Chipotle Skirt Steak Tacos - cooking recipe

Ingredients
    2 lbs skirt steaks
    1/4 onion
    2 garlic cloves
    1 teaspoon cumin
    1 teaspoon coriander
    1 teaspoon salt
    1/2 teaspoon pepper
    1 tablespoon chopped cilantro
    Canned Chili en Adobo
    1 -3 chipotle pepper (use more peppers if you like the heat)
    2 teaspoons adobo sauce
    Accompaniments
    corn tortilla, shredded cheese, avocado, sour cream, lettuce, lime wedges, salsa (not your standard store bought salsa!)
Preparation
    Puree a single chipotle pepper (not the whole can) + 2 tsp of the adobo sauce with the onion, garlic, cumin, coriander, salt and pepper. Taste and add more chipotle if needed. Stir in the cilantro. Throw it all in a zip lock bag with the skirt steak for at least 2 hours. Grill medium-rare. Cut the skirt steak into thin strips across the grain. Serve with taco accompaniments.
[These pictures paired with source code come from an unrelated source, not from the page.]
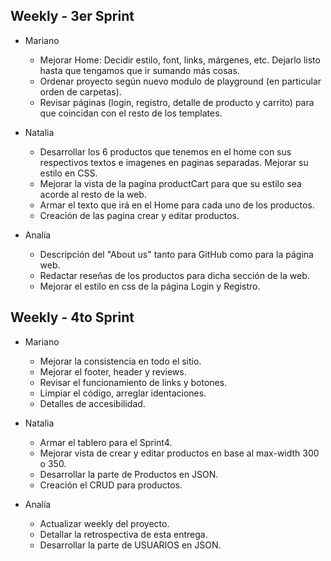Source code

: ## Weekly - 3er Sprint

+ Mariano
    + Mejorar Home: Decidir estilo, font, links, márgenes, etc. Dejarlo listo hasta que tengamos que ir sumando más cosas.
    + Ordenar proyecto según nuevo modulo de playground (en particular orden de carpetas).
    + Revisar páginas (login, registro, detalle de producto y carrito) para que coincidan con el resto de los templates.

+ Natalia
    + Desarrollar los 6 productos que tenemos en el home con sus respectivos textos e imagenes en paginas separadas. Mejorar su estilo en CSS.
    + Mejorar la vista de la pagina productCart para que su estilo sea acorde al resto de la web.
    + Armar el texto que irá en el Home para cada uno de los productos.
    + Creación de las pagina crear y editar productos.

+ Analía
    + Descripción del "About us" tanto para GitHub como para la página web.
    + Redactar reseñas de los productos para dicha sección de la web.
    + Mejorar el estilo en css de la página Login y Registro.

## Weekly - 4to Sprint

+ Mariano
    + Mejorar la consistencia en todo el sitio.
    + Mejorar el footer, header y reviews. 
    + Revisar el funcionamiento de links y botones.
    + Limpiar el código, arreglar identaciones.
    + Detalles de accesibilidad.

+ Natalia
    + Armar el tablero para el Sprint4.
    + Mejorar vista de crear y editar productos en base al max-width 300 o 350.
    + Desarrollar la parte de Productos en JSON.
    + Creación el CRUD para productos.

+ Analía
    + Actualizar weekly del proyecto.
    + Detallar la retrospectiva de esta entrega.
    + Desarrollar la parte de USUARIOS en JSON.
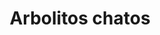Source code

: ---
title: Arbolitos chatos
date: 
draft: false

# descripcion
description : Arbol de la vida chato

materials: Plata 925

color: Plateado

dimensions: 2,8cm

code: 01-01-0021

type: "Aros"

categories: []

price: $3.350,00

price_eftvo: $2.850,00

# Images
# first image will be shown in the product page
images:
  # - image: "images/path_to_image"
  # La ubicacion de las imagenes es imagenes/Aros/Aros.Colgantes/01-01-0021-arbolitos-chatos
  - image: "./images/aros/colgantes/01-01-0021-arbol-de-la-vida-chato_a.jpeg"
  - image: "./images/aros/colgantes/01-01-0021-arbol-de-la-vida-chato_b.jpeg"
---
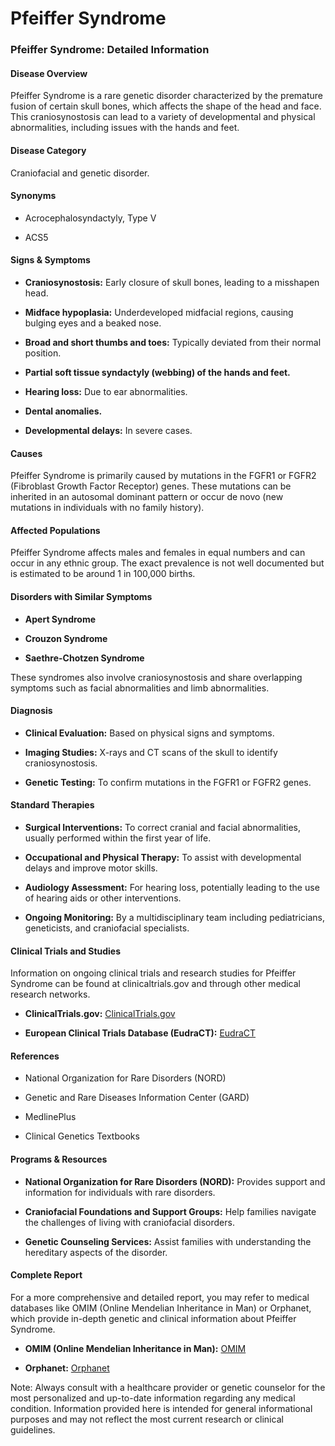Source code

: # Pfeiffer Syndrome
### Pfeiffer Syndrome: Detailed Information

#### Disease Overview
Pfeiffer Syndrome is a rare genetic disorder characterized by the premature fusion of certain skull bones, which affects the shape of the head and face. This craniosynostosis can lead to a variety of developmental and physical abnormalities, including issues with the hands and feet.

#### Disease Category
Craniofacial and genetic disorder.

#### Synonyms
- Acrocephalosyndactyly, Type V
- ACS5

#### Signs & Symptoms
- **Craniosynostosis:** Early closure of skull bones, leading to a misshapen head.
- **Midface hypoplasia:** Underdeveloped midfacial regions, causing bulging eyes and a beaked nose.
- **Broad and short thumbs and toes:** Typically deviated from their normal position.
- **Partial soft tissue syndactyly (webbing) of the hands and feet.**
- **Hearing loss:** Due to ear abnormalities.
- **Dental anomalies.**
- **Developmental delays:** In severe cases.

#### Causes
Pfeiffer Syndrome is primarily caused by mutations in the FGFR1 or FGFR2 (Fibroblast Growth Factor Receptor) genes. These mutations can be inherited in an autosomal dominant pattern or occur de novo (new mutations in individuals with no family history).

#### Affected Populations
Pfeiffer Syndrome affects males and females in equal numbers and can occur in any ethnic group. The exact prevalence is not well documented but is estimated to be around 1 in 100,000 births.

#### Disorders with Similar Symptoms
- **Apert Syndrome**
- **Crouzon Syndrome**
- **Saethre-Chotzen Syndrome**

These syndromes also involve craniosynostosis and share overlapping symptoms such as facial abnormalities and limb abnormalities.

#### Diagnosis
- **Clinical Evaluation:** Based on physical signs and symptoms.
- **Imaging Studies:** X-rays and CT scans of the skull to identify craniosynostosis.
- **Genetic Testing:** To confirm mutations in the FGFR1 or FGFR2 genes.

#### Standard Therapies
- **Surgical Interventions:** To correct cranial and facial abnormalities, usually performed within the first year of life.
- **Occupational and Physical Therapy:** To assist with developmental delays and improve motor skills.
- **Audiology Assessment:** For hearing loss, potentially leading to the use of hearing aids or other interventions.
- **Ongoing Monitoring:** By a multidisciplinary team including pediatricians, geneticists, and craniofacial specialists.

#### Clinical Trials and Studies
Information on ongoing clinical trials and research studies for Pfeiffer Syndrome can be found at clinicaltrials.gov and through other medical research networks.

- **ClinicalTrials.gov:** [ClinicalTrials.gov](https://www.clinicaltrials.gov)
- **European Clinical Trials Database (EudraCT):** [EudraCT](https://eudract.ema.europa.eu/)

#### References
- National Organization for Rare Disorders (NORD)
- Genetic and Rare Diseases Information Center (GARD)
- MedlinePlus
- Clinical Genetics Textbooks

#### Programs & Resources
- **National Organization for Rare Disorders (NORD):** Provides support and information for individuals with rare disorders.
- **Craniofacial Foundations and Support Groups:** Help families navigate the challenges of living with craniofacial disorders.
- **Genetic Counseling Services:** Assist families with understanding the hereditary aspects of the disorder.

#### Complete Report
For a more comprehensive and detailed report, you may refer to medical databases like OMIM (Online Mendelian Inheritance in Man) or Orphanet, which provide in-depth genetic and clinical information about Pfeiffer Syndrome.

- **OMIM (Online Mendelian Inheritance in Man):** [OMIM](https://omim.org/)
- **Orphanet:** [Orphanet](https://www.orpha.net/)

Note: Always consult with a healthcare provider or genetic counselor for the most personalized and up-to-date information regarding any medical condition. Information provided here is intended for general informational purposes and may not reflect the most current research or clinical guidelines.
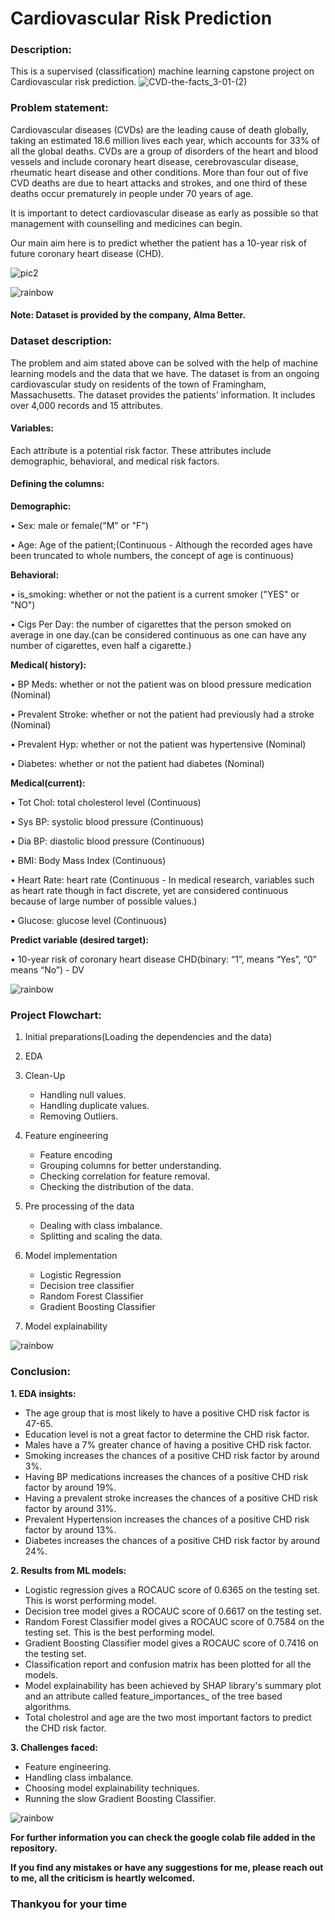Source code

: # Cardiovascular Risk Prediction 

### <b>Description:</b>
This is a supervised (classification) machine learning capstone project on Cardiovascular risk prediction. 
![CVD-the-facts_3-01-(2)](https://user-images.githubusercontent.com/121633990/210383604-2c02182b-d317-4101-9ab8-74fc5a21c62d.png)


### <b>Problem statement:</b>
Cardiovascular diseases (CVDs) are the leading cause of death globally, taking an estimated 18.6 million lives each year, which accounts for 33% of all the global deaths. CVDs are a group of disorders of the heart and blood vessels and include coronary heart disease, cerebrovascular disease, rheumatic heart disease and other conditions. More than four out of five CVD deaths are due to heart attacks and strokes, and one third of these deaths occur prematurely in people under 70 years of age.

It is important to detect cardiovascular disease as early as possible so that management with counselling and medicines can begin.

Our main aim here is to predict whether the patient has a 10-year risk of future coronary heart disease (CHD).

![pic2](https://user-images.githubusercontent.com/85065799/202833341-89899418-1a91-4113-93f2-f4658ab4be6e.jpg)

![rainbow](https://user-images.githubusercontent.com/85065799/204543278-26c507b6-400a-42e0-852f-2e09362f6e12.png)

#### <b>Note:</b> Dataset is provided by the company, Alma Better.

### <b>Dataset description:</b> 
The problem and aim stated above can be solved with the help of machine learning models and the data that we have. The dataset is from an ongoing cardiovascular study on residents of the town of Framingham, Massachusetts. The dataset provides the patients’ information. It includes over 4,000 records and 15 attributes.

#### <b>Variables:</b>
Each attribute is a potential risk factor. These attributes include demographic, behavioral, and medical risk factors.

#### <b>Defining the columns:</b>
<b>Demographic:</b>

  • Sex: male or female("M" or "F")

  • Age: Age of the patient;(Continuous - Although the recorded ages have been truncated to whole numbers, the concept of age is continuous)
  
<b>Behavioral:</b>

  • is_smoking: whether or not the patient is a current smoker ("YES" or "NO")

  • Cigs Per Day: the number of cigarettes that the person smoked on average in one day.(can be considered continuous as one can have any number of cigarettes, even half a cigarette.)
  
<b>Medical( history):</b>

  • BP Meds: whether or not the patient was on blood pressure medication (Nominal)

  • Prevalent Stroke: whether or not the patient had previously had a stroke (Nominal)

  • Prevalent Hyp: whether or not the patient was hypertensive (Nominal)

  • Diabetes: whether or not the patient had diabetes (Nominal)
  
<b>Medical(current):</b>

  • Tot Chol: total cholesterol level (Continuous)

  • Sys BP: systolic blood pressure (Continuous)

  • Dia BP: diastolic blood pressure (Continuous)

  • BMI: Body Mass Index (Continuous)

  • Heart Rate: heart rate (Continuous - In medical research, variables such as heart rate though in fact discrete, yet are considered continuous because of large number of possible values.)

  • Glucose: glucose level (Continuous)
  
<b>Predict variable (desired target):</b>

  • 10-year risk of coronary heart disease CHD(binary: “1”, means “Yes”, “0” means “No”) - DV
  
![rainbow](https://user-images.githubusercontent.com/85065799/204543278-26c507b6-400a-42e0-852f-2e09362f6e12.png)

### <b>Project Flowchart:</b>
1. Initial preparations(Loading the dependencies and the data)

2. EDA 

3. Clean-Up
     * Handling null values.
     * Handling duplicate values.
     * Removing Outliers.

4. Feature engineering
     * Feature encoding
     * Grouping columns for better understanding.
     * Checking correlation for feature removal.
     * Checking the distribution of the data.
     
5. Pre processing of the data
     * Dealing with class imbalance.
     * Splitting and scaling the data.
    
6. Model implementation 
     * Logistic Regression
     * Decision tree classifier
     * Random Forest Classifier
     * Gradient Boosting Classifier

7. Model explainability

![rainbow](https://user-images.githubusercontent.com/85065799/204543278-26c507b6-400a-42e0-852f-2e09362f6e12.png)

### <b>Conclusion:</b>

<b>1. EDA insights:</b>
  * The age group that is most likely to have a positive CHD risk factor is 47-65.
  * Education level is not a great factor to determine the CHD risk factor.
  * Males have a 7% greater chance of having a positive CHD risk factor.
  * Smoking increases the chances of a positive CHD risk factor by around 3%.  
  * Having BP medications increases the chances of a positive CHD risk factor by around 19%.
  * Having a prevalent stroke increases the chances of a positive CHD risk factor by around 31%.
  * Prevalent Hypertension increases the chances of a positive CHD risk factor by around 13%.
  * Diabetes increases the chances of a positive CHD risk factor by around 24%.
   
<b>2. Results from ML models:</b>
  * Logistic regression gives a ROCAUC score of 0.6365 on the testing set. This is worst performing model.
  * Decision tree model gives a ROCAUC score of 0.6617 on the testing set.
  * Random Forest Classifier model gives a ROCAUC score of 0.7584 on the testing set. This is the best performing model.
  * Gradient Boosting Classifier model gives a ROCAUC score of 0.7416 on the testing set.
  * Classification report and confusion matrix has been plotted for all the models.
  * Model explainability has been achieved by SHAP library's summary plot and an attribute called feature_importances_ of the tree based algorithms.
  * Total cholestrol and age are the two most important factors to predict the CHD risk factor.

<b>3. Challenges faced:</b>
  * Feature engineering.
  * Handling class imbalance.
  * Choosing model explainability techniques.
  * Running the slow Gradient Boosting Classifier.

![rainbow](https://user-images.githubusercontent.com/85065799/204543278-26c507b6-400a-42e0-852f-2e09362f6e12.png)

<b> For further information you can check the google colab file added in the repository. 

If you find any mistakes or have any suggestions for me, please reach out to me, all the criticism is heartly welcomed.



### Thankyou for your time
    Note: I throw the corn tortillas directly on the grill 30 seconds, flip, add cheese, grill 30 seconds, remove. This melts the cheese oh-so-perfectly and chars the tortilla edges just a tiny bit for that crunch. Heating it also takes away some of the \"rawness\" that corn tortillas have when they are straight out of the bag.